Malta n'a que du mépris pour Davad (« elle connaissait Davad Restart depuis des années, et savait qu'il s’aplatissait facilement quand sa grand-mère s'adressait à lui d'un ton cassant »). Rien ne va s'arranger quand Davad va bouleverser, bien maladroitement, sa volonté de s'intégrer dans la société de Terrilville. Davad se comporte comme un oncle protecteur, il parle à Malta comme une gamine, une petite chose apeurée.

Althéa partage le même constat de dégoût envers Davad. Pour la jeune femme, il est un traître, un homme méprisable prêt à tout. Dans son classement, Davad est bien bas, « il était même pire qu'eux puisque qu'il les soutenait au détriment de sa propre classe. Faisant fi du jugement des autres Marchands, il parlait en faveur des nouveaux venus aux réunions (…) elle était bien forcée de constater que non seulement il employait des esclaves sur ses propriétés mais qu'il en faisait trafic ». Mais, encore une fois, c'est le fait de renier les traditions et les coutumes qui va dégoûter pour de bon Althéa. Quand elle apprend que Davad est bel et bien impliquée dans le rachat de Parangon, elle n'en peut plus. Son comportement est inacceptable, d'autant plus que la jeune femme sait ce que cela fait d'être privé d'une vivenef.
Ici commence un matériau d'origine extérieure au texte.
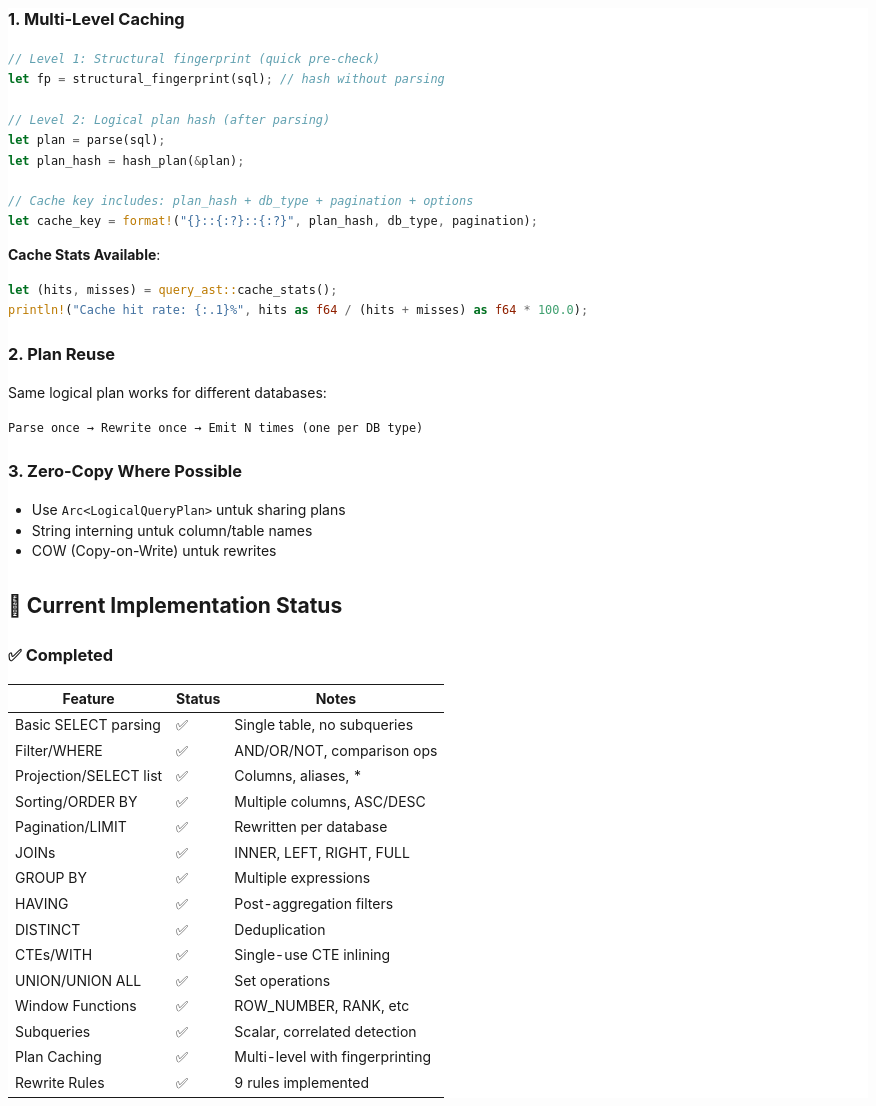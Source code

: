 ### 1. Multi-Level Caching

```rust
// Level 1: Structural fingerprint (quick pre-check)
let fp = structural_fingerprint(sql); // hash without parsing

// Level 2: Logical plan hash (after parsing)
let plan = parse(sql);
let plan_hash = hash_plan(&plan);

// Cache key includes: plan_hash + db_type + pagination + options
let cache_key = format!("{}::{:?}::{:?}", plan_hash, db_type, pagination);
```

**Cache Stats Available**:
```rust
let (hits, misses) = query_ast::cache_stats();
println!("Cache hit rate: {:.1}%", hits as f64 / (hits + misses) as f64 * 100.0);
```

### 2. Plan Reuse

Same logical plan works for different databases:
```
Parse once → Rewrite once → Emit N times (one per DB type)
```

### 3. Zero-Copy Where Possible

- Use `Arc<LogicalQueryPlan>` untuk sharing plans
- String interning untuk column/table names
- COW (Copy-on-Write) untuk rewrites

## 🔧 Current Implementation Status

### ✅ Completed

| Feature | Status | Notes |
|---------|--------|-------|
| Basic SELECT parsing | ✅ | Single table, no subqueries |
| Filter/WHERE | ✅ | AND/OR/NOT, comparison ops |
| Projection/SELECT list | ✅ | Columns, aliases, * |
| Sorting/ORDER BY | ✅ | Multiple columns, ASC/DESC |
| Pagination/LIMIT | ✅ | Rewritten per database |
| JOINs | ✅ | INNER, LEFT, RIGHT, FULL |
| GROUP BY | ✅ | Multiple expressions |
| HAVING | ✅ | Post-aggregation filters |
| DISTINCT | ✅ | Deduplication |
| CTEs/WITH | ✅ | Single-use CTE inlining |
| UNION/UNION ALL | ✅ | Set operations |
| Window Functions | ✅ | ROW_NUMBER, RANK, etc |
| Subqueries | ✅ | Scalar, correlated detection |
| Plan Caching | ✅ | Multi-level with fingerprinting |
| Rewrite Rules | ✅ | 9 rules implemented |
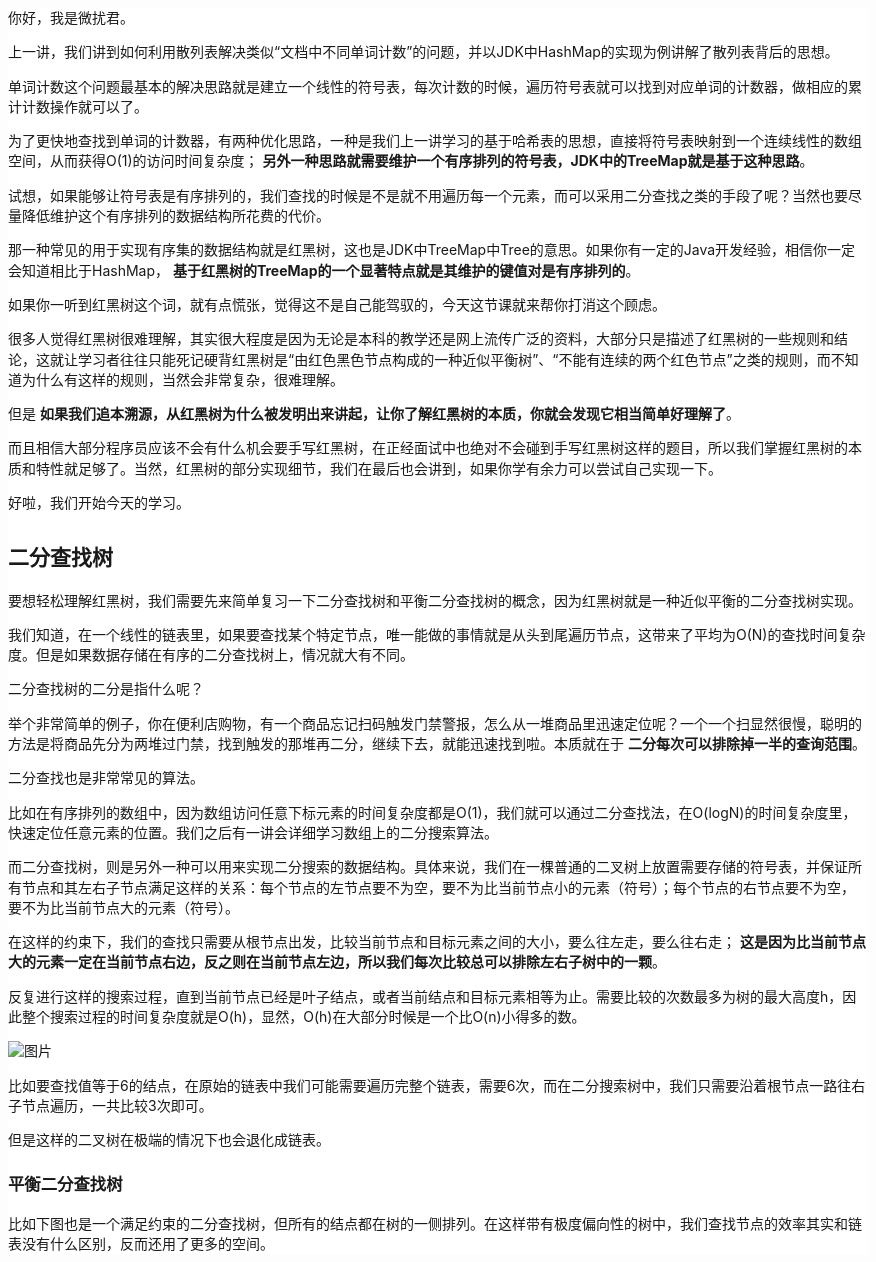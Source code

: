 你好，我是微扰君。

上一讲，我们讲到如何利用散列表解决类似“文档中不同单词计数”的问题，并以JDK中HashMap的实现为例讲解了散列表背后的思想。

单词计数这个问题最基本的解决思路就是建立一个线性的符号表，每次计数的时候，遍历符号表就可以找到对应单词的计数器，做相应的累计计数操作就可以了。

为了更快地查找到单词的计数器，有两种优化思路，一种是我们上一讲学习的基于哈希表的思想，直接将符号表映射到一个连续线性的数组空间，从而获得O(1)的访问时间复杂度； **另外一种思路就需要维护一个有序排列的符号表，JDK中的TreeMap就是基于这种思路**。

试想，如果能够让符号表是有序排列的，我们查找的时候是不是就不用遍历每一个元素，而可以采用二分查找之类的手段了呢？当然也要尽量降低维护这个有序排列的数据结构所花费的代价。

那一种常见的用于实现有序集的数据结构就是红黑树，这也是JDK中TreeMap中Tree的意思。如果你有一定的Java开发经验，相信你一定会知道相比于HashMap， **基于红黑树的TreeMap的一个显著特点就是其维护的键值对是有序排列的**。

如果你一听到红黑树这个词，就有点慌张，觉得这不是自己能驾驭的，今天这节课就来帮你打消这个顾虑。

很多人觉得红黑树很难理解，其实很大程度是因为无论是本科的教学还是网上流传广泛的资料，大部分只是描述了红黑树的一些规则和结论，这就让学习者往往只能死记硬背红黑树是“由红色黑色节点构成的一种近似平衡树”、“不能有连续的两个红色节点”之类的规则，而不知道为什么有这样的规则，当然会非常复杂，很难理解。

但是 **如果我们追本溯源，从红黑树为什么被发明出来讲起，让你了解红黑树的本质，你就会发现它相当简单好理解了**。

而且相信大部分程序员应该不会有什么机会要手写红黑树，在正经面试中也绝对不会碰到手写红黑树这样的题目，所以我们掌握红黑树的本质和特性就足够了。当然，红黑树的部分实现细节，我们在最后也会讲到，如果你学有余力可以尝试自己实现一下。

好啦，我们开始今天的学习。

## 二分查找树

要想轻松理解红黑树，我们需要先来简单复习一下二分查找树和平衡二分查找树的概念，因为红黑树就是一种近似平衡的二分查找树实现。

我们知道，在一个线性的链表里，如果要查找某个特定节点，唯一能做的事情就是从头到尾遍历节点，这带来了平均为O(N)的查找时间复杂度。但是如果数据存储在有序的二分查找树上，情况就大有不同。

二分查找树的二分是指什么呢？

举个非常简单的例子，你在便利店购物，有一个商品忘记扫码触发门禁警报，怎么从一堆商品里迅速定位呢？一个一个扫显然很慢，聪明的方法是将商品先分为两堆过门禁，找到触发的那堆再二分，继续下去，就能迅速找到啦。本质就在于 **二分每次可以排除掉一半的查询范围**。

二分查找也是非常常见的算法。

比如在有序排列的数组中，因为数组访问任意下标元素的时间复杂度都是O(1)，我们就可以通过二分查找法，在O(logN)的时间复杂度里，快速定位任意元素的位置。我们之后有一讲会详细学习数组上的二分搜索算法。

而二分查找树，则是另外一种可以用来实现二分搜索的数据结构。具体来说，我们在一棵普通的二叉树上放置需要存储的符号表，并保证所有节点和其左右子节点满足这样的关系：每个节点的左节点要不为空，要不为比当前节点小的元素（符号）；每个节点的右节点要不为空，要不为比当前节点大的元素（符号）。

在这样的约束下，我们的查找只需要从根节点出发，比较当前节点和目标元素之间的大小，要么往左走，要么往右走； **这是因为比当前节点大的元素一定在当前节点右边，反之则在当前节点左边，所以我们每次比较总可以排除左右子树中的一颗**。

反复进行这样的搜索过程，直到当前节点已经是叶子结点，或者当前结点和目标元素相等为止。需要比较的次数最多为树的最大高度h，因此整个搜索过程的时间复杂度就是O(h)，显然，O(h)在大部分时候是一个比O(n)小得多的数。

![图片](https://static001.geekbang.org/resource/image/77/b5/7782c6f1afd22869fecc36a39a3668b5.jpg?wh=1920x1145)

比如要查找值等于6的结点，在原始的链表中我们可能需要遍历完整个链表，需要6次，而在二分搜索树中，我们只需要沿着根节点一路往右子节点遍历，一共比较3次即可。

但是这样的二叉树在极端的情况下也会退化成链表。

### 平衡二分查找树

比如下图也是一个满足约束的二分查找树，但所有的结点都在树的一侧排列。在这样带有极度偏向性的树中，我们查找节点的效率其实和链表没有什么区别，反而还用了更多的空间。
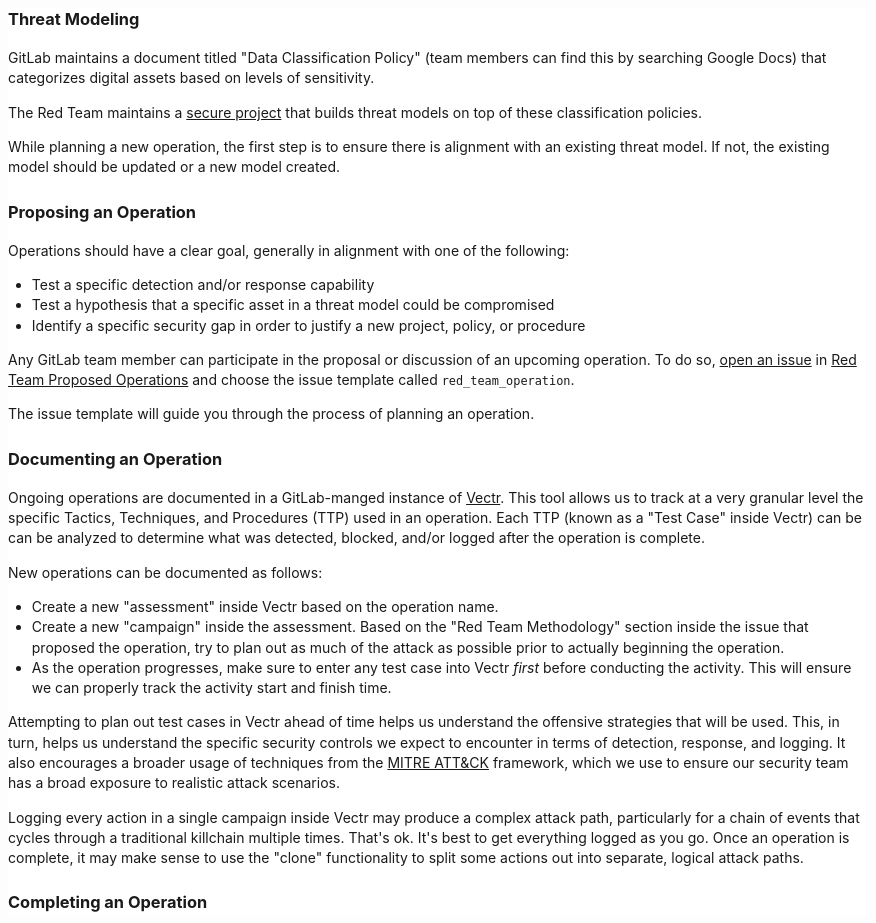 ### Threat Modeling

GitLab maintains a document titled "Data Classification Policy" (team members can find this by searching Google Docs) that categorizes digital assets based on levels of sensitivity.

The Red Team maintains a [secure project](https://gitlab.com/gitlab-red-team/threat-modeling) that builds threat models on top of these classification policies.

While planning a new operation, the first step is to ensure there is alignment with an existing threat model. If not, the existing model should be updated or a new model created.

### Proposing an Operation

Operations should have a clear goal, generally in alignment with one of the following:

- Test a specific detection and/or response capability
- Test a hypothesis that a specific asset in a threat model could be compromised
- Identify a specific security gap in order to justify a new project, policy, or procedure

Any GitLab team member can participate in the proposal or discussion of an upcoming operation. To do so, [open an issue](https://gitlab.com/gitlab-com/gl-security/gl-redteam/proposed-red-team-operations/-/issues/new) in [Red Team Proposed Operations](https://gitlab.com/gitlab-com/gl-security/gl-redteam/proposed-red-team-operations) and choose the issue template called `red_team_operation`.

The issue template will guide you through the process of planning an operation.

### Documenting an Operation

Ongoing operations are documented in a GitLab-manged instance of [Vectr](https://vectr.io). This tool allows us to track at a very granular level the specific Tactics, Techniques, and Procedures (TTP) used in an operation. Each TTP (known as a "Test Case" inside Vectr) can be can be analyzed to determine what was detected, blocked, and/or logged after the operation is complete.

New operations can be documented as follows:

- Create a new "assessment" inside Vectr based on the operation name.
- Create a new "campaign" inside the assessment. Based on the "Red Team Methodology" section inside the issue that proposed the operation, try to plan out as much of the attack as possible prior to actually beginning the operation.
- As the operation progresses, make sure to enter any test case into Vectr *first* before conducting the activity. This will ensure we can properly track the activity start and finish time.

Attempting to plan out test cases in Vectr ahead of time helps us understand the offensive strategies that will be used. This, in turn, helps us understand the specific security controls we expect to encounter in terms of detection, response, and logging. It also encourages a broader usage of techniques from the [MITRE ATT&CK](https://attack.mitre.org/) framework, which we use to ensure our security team has a broad exposure to realistic attack scenarios.

Logging every action in a single campaign inside Vectr may produce a complex attack path, particularly for a chain of events that cycles through a traditional killchain multiple times. That's ok. It's best to get everything logged as you go. Once an operation is complete, it may make sense to use the "clone" functionality to split some actions out into separate, logical attack paths.

### Completing an Operation
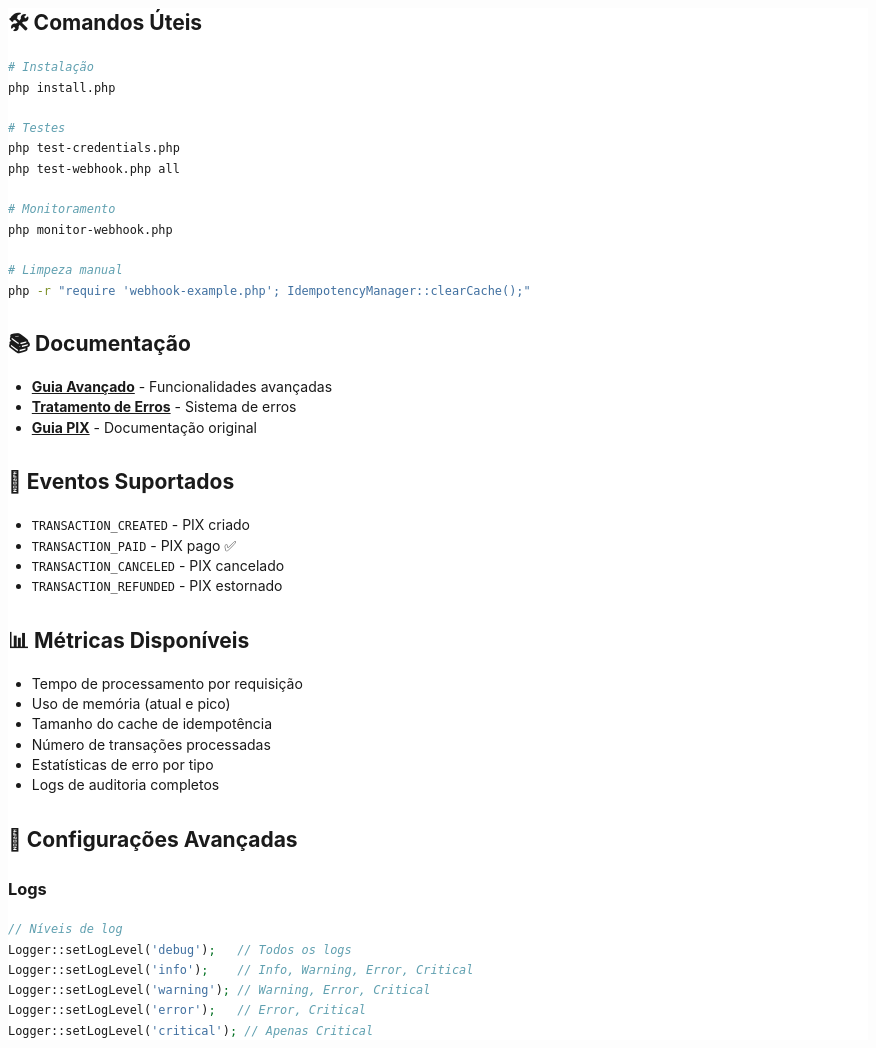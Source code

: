 ## 🛠️ Comandos Úteis

```bash
# Instalação
php install.php

# Testes
php test-credentials.php
php test-webhook.php all

# Monitoramento
php monitor-webhook.php

# Limpeza manual
php -r "require 'webhook-example.php'; IdempotencyManager::clearCache();"
```

## 📚 Documentação

- **[Guia Avançado](ENHANCED_WEBHOOK_GUIDE.md)** - Funcionalidades avançadas
- **[Tratamento de Erros](WEBHOOK_ERROR_HANDLING_GUIDE.md)** - Sistema de erros
- **[Guia PIX](PIX_Webhook_Guide.md)** - Documentação original

## 🎯 Eventos Suportados

- `TRANSACTION_CREATED` - PIX criado
- `TRANSACTION_PAID` - PIX pago ✅
- `TRANSACTION_CANCELED` - PIX cancelado
- `TRANSACTION_REFUNDED` - PIX estornado

## 📊 Métricas Disponíveis

- Tempo de processamento por requisição
- Uso de memória (atual e pico)
- Tamanho do cache de idempotência
- Número de transações processadas
- Estatísticas de erro por tipo
- Logs de auditoria completos

## 🔧 Configurações Avançadas

### Logs
```php
// Níveis de log
Logger::setLogLevel('debug');   // Todos os logs
Logger::setLogLevel('info');    // Info, Warning, Error, Critical
Logger::setLogLevel('warning'); // Warning, Error, Critical
Logger::setLogLevel('error');   // Error, Critical
Logger::setLogLevel('critical'); // Apenas Critical
```
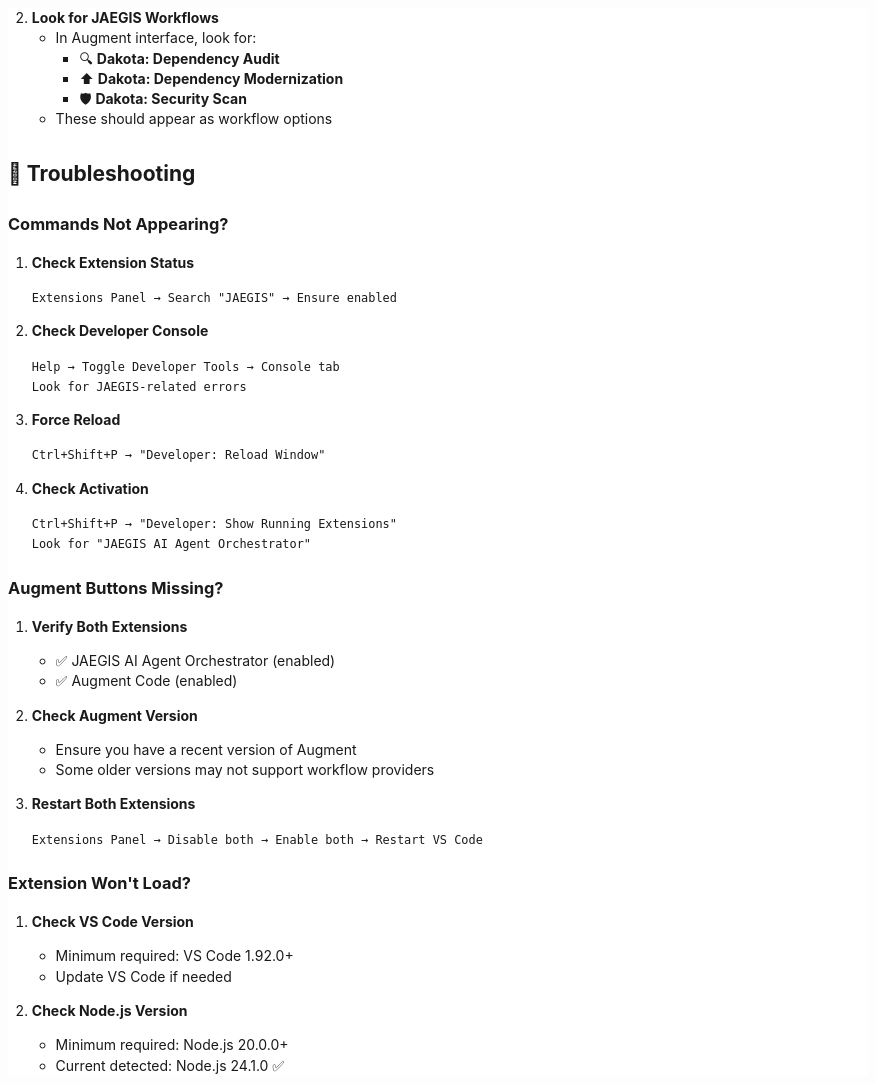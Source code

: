 2. **Look for JAEGIS Workflows**
   - In Augment interface, look for:
     - 🔍 **Dakota: Dependency Audit**
     - ⬆️ **Dakota: Dependency Modernization**  
     - 🛡️ **Dakota: Security Scan**
   - These should appear as workflow options

## 🔧 **Troubleshooting**

### **Commands Not Appearing?**

1. **Check Extension Status**
   ```
   Extensions Panel → Search "JAEGIS" → Ensure enabled
   ```

2. **Check Developer Console**
   ```
   Help → Toggle Developer Tools → Console tab
   Look for JAEGIS-related errors
   ```

3. **Force Reload**
   ```
   Ctrl+Shift+P → "Developer: Reload Window"
   ```

4. **Check Activation**
   ```
   Ctrl+Shift+P → "Developer: Show Running Extensions"
   Look for "JAEGIS AI Agent Orchestrator"
   ```

### **Augment Buttons Missing?**

1. **Verify Both Extensions**
   - ✅ JAEGIS AI Agent Orchestrator (enabled)
   - ✅ Augment Code (enabled)

2. **Check Augment Version**
   - Ensure you have a recent version of Augment
   - Some older versions may not support workflow providers

3. **Restart Both Extensions**
   ```
   Extensions Panel → Disable both → Enable both → Restart VS Code
   ```

### **Extension Won't Load?**

1. **Check VS Code Version**
   - Minimum required: VS Code 1.92.0+
   - Update VS Code if needed

2. **Check Node.js Version**
   - Minimum required: Node.js 20.0.0+
   - Current detected: Node.js 24.1.0 ✅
Elle est trahie, elle a mal, surtout que Davad était un proche, presque un oncle : « Althéa avait quitté la pièce, écœurée (…) il avait trahi son peuple. Sous le dégoût, la blessure était cuisante (…) Davad qui l'avait vue grandir, qui lui avait fait porter des fleurs le jour de son seizième anniversaire. Davad le traître ». Voilà le qualificatif qu'on garde de Davad. Un traître. Un homme prêt à tout pour se remettre en course, quitte à pratiquer les pires choses.

Car, Davad pue l'ambition. Il est prêt à marchander la vie d'une jeune fille (Malta) pour regagner sa place. Quand le gouverneur s'annonce à Terrilville, il est prêt à vendre Malta aux désirs charnels et amoureux du Gouverneur. Elle n'est qu'un objet dans sa quête de rédemption. Davad est aveuglé par ses rêves de revanche et de grandeur, il a perdu toute lucidité d'esprit. Ce qu'on lit dans le carrosse qui le mène au bal de bienvenue est clair : « le voilà lui, qui se rendait au bal d'été comme tous les ans depuis si longtemps, mais cette fois il n'était pas seul (…) en face de lui dans la voiture était assis le Gouverneur de Jamaillia (…) il leur présenterait toute la société de Terrilville. Oui. Il allait leur en montrer à tous. Comme il aurait aimé que son épouse bien aimée assistât à son triomphe ». La dernière phrase est importante : encore une fois, Davad est hanté par son passé . C'est un homme que la mort de sa femme a brisé. Malta n'est alors qu’un pion. Elle est là, avec sa beauté et son charme provincial, pour séduire le Gouverneur (« Davad avait l'intention de présenter au Gouverneur sa future épouse. Il était réellement persuadé que le jeune homme s'éprendrait de Malta »). Malheureusement, pris dans ses manigances, Davad n'a pas senti le vent tourner. A Terrilville, la révolte éclate et Davad se fait assassiner.